Responsible Reporting on the Usage of Claude Code or Other AI Systems. #11
Description
Section 1 Initial Concern
Though not a critical issue, I would recommend adding a disclaimer that Claude Code was used in the development process, as the usage of AI can introduce security flaws and vulnerabilities. This could potentially affect adoption by organizations; however, failing to provide proper disclosure and then having an incident occur could drive away far more of your user base.

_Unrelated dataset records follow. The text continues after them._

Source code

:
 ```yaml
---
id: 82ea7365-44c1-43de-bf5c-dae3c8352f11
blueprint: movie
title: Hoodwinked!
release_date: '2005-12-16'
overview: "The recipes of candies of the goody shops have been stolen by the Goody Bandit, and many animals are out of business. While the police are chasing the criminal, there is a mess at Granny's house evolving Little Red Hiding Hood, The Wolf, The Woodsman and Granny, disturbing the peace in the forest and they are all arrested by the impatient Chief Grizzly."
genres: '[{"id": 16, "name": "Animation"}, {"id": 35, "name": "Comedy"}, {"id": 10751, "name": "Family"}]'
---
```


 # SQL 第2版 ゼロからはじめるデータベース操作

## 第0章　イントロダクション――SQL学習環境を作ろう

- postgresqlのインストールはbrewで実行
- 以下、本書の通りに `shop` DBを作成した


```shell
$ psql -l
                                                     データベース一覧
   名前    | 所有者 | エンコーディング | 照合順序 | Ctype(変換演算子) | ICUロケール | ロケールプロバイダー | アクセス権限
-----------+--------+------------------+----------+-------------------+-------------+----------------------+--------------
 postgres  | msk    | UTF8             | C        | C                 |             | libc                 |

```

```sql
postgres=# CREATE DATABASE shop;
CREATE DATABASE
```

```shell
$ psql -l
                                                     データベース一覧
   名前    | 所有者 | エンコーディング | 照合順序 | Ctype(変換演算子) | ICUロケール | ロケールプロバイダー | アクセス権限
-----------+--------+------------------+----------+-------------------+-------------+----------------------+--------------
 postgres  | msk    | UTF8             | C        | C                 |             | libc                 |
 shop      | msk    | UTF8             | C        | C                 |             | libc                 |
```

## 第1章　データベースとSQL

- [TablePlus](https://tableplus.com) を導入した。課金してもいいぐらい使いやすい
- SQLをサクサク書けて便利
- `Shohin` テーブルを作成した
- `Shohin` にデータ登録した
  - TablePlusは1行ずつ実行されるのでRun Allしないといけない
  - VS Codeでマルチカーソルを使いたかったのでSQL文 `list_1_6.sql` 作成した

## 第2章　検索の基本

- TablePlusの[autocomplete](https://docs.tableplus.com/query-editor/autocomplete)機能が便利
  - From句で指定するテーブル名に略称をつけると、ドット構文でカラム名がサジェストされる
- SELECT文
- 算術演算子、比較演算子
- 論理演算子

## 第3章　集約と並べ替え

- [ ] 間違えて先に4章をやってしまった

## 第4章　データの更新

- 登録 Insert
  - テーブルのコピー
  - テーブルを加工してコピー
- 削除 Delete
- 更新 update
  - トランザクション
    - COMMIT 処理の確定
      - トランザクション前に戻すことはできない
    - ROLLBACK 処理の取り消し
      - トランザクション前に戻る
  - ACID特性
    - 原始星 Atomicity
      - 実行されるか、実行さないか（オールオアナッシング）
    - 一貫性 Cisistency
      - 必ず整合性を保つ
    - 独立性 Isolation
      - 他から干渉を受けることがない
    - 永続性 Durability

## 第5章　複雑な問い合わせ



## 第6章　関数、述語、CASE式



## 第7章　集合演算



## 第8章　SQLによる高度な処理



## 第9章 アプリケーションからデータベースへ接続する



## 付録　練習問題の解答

Section 2 Legislative Reasoning
If this were touching something like Fedora, there would be a contribution policy, one you can find here: Fedora AI Contribution Policy. This is an important part of the process, as it ensures transparency. Additionally, while not presently law as far as I am aware, there will likely be legislation appearing in various places globally addressing the disclosure of AI usage. There is, in fact, already the EU AI Act, which, as far as I am aware, is not presently active but will become active at some future point. While I do not know the full breadth of its legislation, I am going to hedge a guess that you may want to preemptively disclose.
Section 3 Justification and Failure Modes
To restate the justification as to why this action is necessary: failure to be transparent affects you more drastically should an incident occur, compared to successful disclosure. This statement generally holds true.

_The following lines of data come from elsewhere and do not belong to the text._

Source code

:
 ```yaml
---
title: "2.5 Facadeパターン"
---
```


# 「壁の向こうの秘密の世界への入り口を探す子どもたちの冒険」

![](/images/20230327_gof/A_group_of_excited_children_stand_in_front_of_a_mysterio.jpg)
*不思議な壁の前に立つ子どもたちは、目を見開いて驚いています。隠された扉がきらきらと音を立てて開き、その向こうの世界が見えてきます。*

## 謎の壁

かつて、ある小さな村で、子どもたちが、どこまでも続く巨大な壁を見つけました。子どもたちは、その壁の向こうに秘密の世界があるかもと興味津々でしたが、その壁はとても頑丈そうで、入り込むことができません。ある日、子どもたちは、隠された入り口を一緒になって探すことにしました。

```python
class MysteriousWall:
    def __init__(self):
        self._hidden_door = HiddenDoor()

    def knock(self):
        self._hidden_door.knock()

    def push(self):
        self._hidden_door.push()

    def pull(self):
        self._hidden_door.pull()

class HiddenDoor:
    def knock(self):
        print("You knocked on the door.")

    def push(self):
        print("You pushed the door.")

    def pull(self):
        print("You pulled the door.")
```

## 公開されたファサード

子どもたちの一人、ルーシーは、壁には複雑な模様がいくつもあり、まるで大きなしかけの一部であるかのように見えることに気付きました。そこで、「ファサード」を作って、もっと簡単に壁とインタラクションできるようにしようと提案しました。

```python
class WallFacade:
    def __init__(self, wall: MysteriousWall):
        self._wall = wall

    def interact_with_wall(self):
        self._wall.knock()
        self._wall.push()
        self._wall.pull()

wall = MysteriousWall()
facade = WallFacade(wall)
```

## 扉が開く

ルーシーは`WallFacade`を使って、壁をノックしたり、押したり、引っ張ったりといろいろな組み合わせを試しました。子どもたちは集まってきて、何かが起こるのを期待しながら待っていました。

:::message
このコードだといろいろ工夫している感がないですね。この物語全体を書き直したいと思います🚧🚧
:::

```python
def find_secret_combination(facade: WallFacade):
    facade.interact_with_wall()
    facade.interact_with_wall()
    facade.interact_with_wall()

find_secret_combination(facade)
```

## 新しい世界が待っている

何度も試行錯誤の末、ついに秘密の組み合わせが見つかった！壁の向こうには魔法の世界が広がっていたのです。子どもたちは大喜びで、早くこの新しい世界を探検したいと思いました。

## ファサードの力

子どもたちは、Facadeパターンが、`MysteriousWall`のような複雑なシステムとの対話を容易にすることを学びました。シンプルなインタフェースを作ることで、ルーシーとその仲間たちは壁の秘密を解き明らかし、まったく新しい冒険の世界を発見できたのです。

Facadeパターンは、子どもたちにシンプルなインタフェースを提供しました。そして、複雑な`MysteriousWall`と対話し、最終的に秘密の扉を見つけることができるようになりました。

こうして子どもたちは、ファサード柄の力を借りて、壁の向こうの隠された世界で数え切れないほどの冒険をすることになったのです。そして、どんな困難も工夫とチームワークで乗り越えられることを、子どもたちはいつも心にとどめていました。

Granted, there is a modern art to AI disclosure as its usage grows; to quote a professor of mine who discusses the failure modes of poor disclosure in an AI-positive marketplace of ideas:
While labels are meant to inform users about AI-generated content, they can fail in predictable ways if not designed thoughtfully. The following are four common failure modes:
- The first failure mode is banner blindness. When a label becomes common, users learn to tune it out. That is not a moral flaw. It is normal cognition in an attention economy.
- The second failure mode is inconsistency. A disclosure that changes wording, placement, or strength across platforms forces users to relearn meaning repeatedly. People rarely do. A transparency system that requires repeated relearning is a system designed to fail.
- The third failure mode is false reassurance. When some content is labeled and other content is not, users may infer that unlabeled content is authentic, vetted, or “real.” That inference is risky because it turns a transparency tool into an implied authenticity claim. The social consequence is not only deception, but the gradual erosion of shared trust.
- The fourth failure mode is accessibility exclusion. Icon-only labels, vague wording, or low-contrast designs can leave behind people who rely on screen readers, have low vision, or need clearer language. Accessibility is not a “nice to have” feature. It is part of whether transparency serves the whole public.
— AI Disclosure Labels Risk Becoming Digital Background Noise
Section 4 Why Is This an Issue
I think it would be foolish to state that Dragonfly is not an innovative piece of software, and one that I personally would like to see grow and evolve. That being said, I would also hate to see Dragonfly take reputational hits and potentially fall out of greater favor due to any potential incidents in the future. This is why I am advocating for responsible disclosure of the usage of AI.